Other example would be:

a=ATTTGGGCCGCGCGCGAAAACCCCGCG
b=                  AACCCCGCGCGCA

here

c= AACCCCGCG

so result should be

result = ATTTGGGCCGCGCGCGAAAACCCCGCGCGCA

Answer 1

(all arrays and strings are 0 based in this answer)

First I want to point out that OP's problem is confusing. Assume c is the common part of a and b , OP's example of input and output suggest that c needs to be the suffix of a , and the prefix of b at the same time. I see some of the answers above adopted this understanding of the problem.

However, the original implementation provided by OP suggests that, c can occur anywhere in a , while being a prefix of b , because your using of a.Contains(auxString) . That means for a=AAT and b=AAG , your code will return AATG . However other people's answers will return AATAAG .

So there are two possible interpretation of your problem. Please clarify.

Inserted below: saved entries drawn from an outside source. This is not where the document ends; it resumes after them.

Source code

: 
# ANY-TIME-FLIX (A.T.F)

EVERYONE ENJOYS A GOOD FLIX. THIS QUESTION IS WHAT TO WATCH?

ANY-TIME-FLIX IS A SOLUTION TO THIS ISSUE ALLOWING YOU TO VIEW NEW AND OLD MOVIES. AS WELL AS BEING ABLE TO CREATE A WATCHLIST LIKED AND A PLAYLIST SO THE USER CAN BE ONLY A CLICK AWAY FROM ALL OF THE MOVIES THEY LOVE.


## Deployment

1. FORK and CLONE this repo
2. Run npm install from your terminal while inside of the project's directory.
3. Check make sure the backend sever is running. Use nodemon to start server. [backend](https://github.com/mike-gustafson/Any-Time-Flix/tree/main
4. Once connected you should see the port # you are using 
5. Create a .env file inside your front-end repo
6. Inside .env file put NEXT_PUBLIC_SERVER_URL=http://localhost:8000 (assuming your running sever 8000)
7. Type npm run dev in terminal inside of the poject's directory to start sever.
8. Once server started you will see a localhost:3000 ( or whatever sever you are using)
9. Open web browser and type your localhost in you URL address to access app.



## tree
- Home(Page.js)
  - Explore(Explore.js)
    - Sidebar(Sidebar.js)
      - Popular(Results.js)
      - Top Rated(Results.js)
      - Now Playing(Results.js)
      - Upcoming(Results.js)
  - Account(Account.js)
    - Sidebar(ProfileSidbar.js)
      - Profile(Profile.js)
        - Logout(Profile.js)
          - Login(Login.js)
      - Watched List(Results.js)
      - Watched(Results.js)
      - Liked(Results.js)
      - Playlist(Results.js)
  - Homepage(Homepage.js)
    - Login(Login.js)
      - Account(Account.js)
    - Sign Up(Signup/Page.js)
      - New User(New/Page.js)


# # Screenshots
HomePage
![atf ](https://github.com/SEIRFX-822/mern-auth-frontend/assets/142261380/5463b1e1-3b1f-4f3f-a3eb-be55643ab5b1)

Second, assuming the size of the first string a is N , and the second string b is M , unlike the O(N*M) solution provided in the original solution and existing answers, an O(N+M) algorithm can be achieved by using any of the following: KMP, Suffix Array, Suffix Tree, Z-algorithm.

I'll briefly describe how to use Z-algorithm to solve this problem here, since it seems to be much less mentioned on stackoverflow compared to others.

About details of Z-algorithm, see http://www.cs.umd.edu/class/fall2011/cmsc858s/Lec02-zalg.pdf

Basically for a string S of length L , it calculates an array Z of length L , in which Z[i] equals to the longest common prefix of S and S[i:] ( S[i:] means substring of S starting from position i ).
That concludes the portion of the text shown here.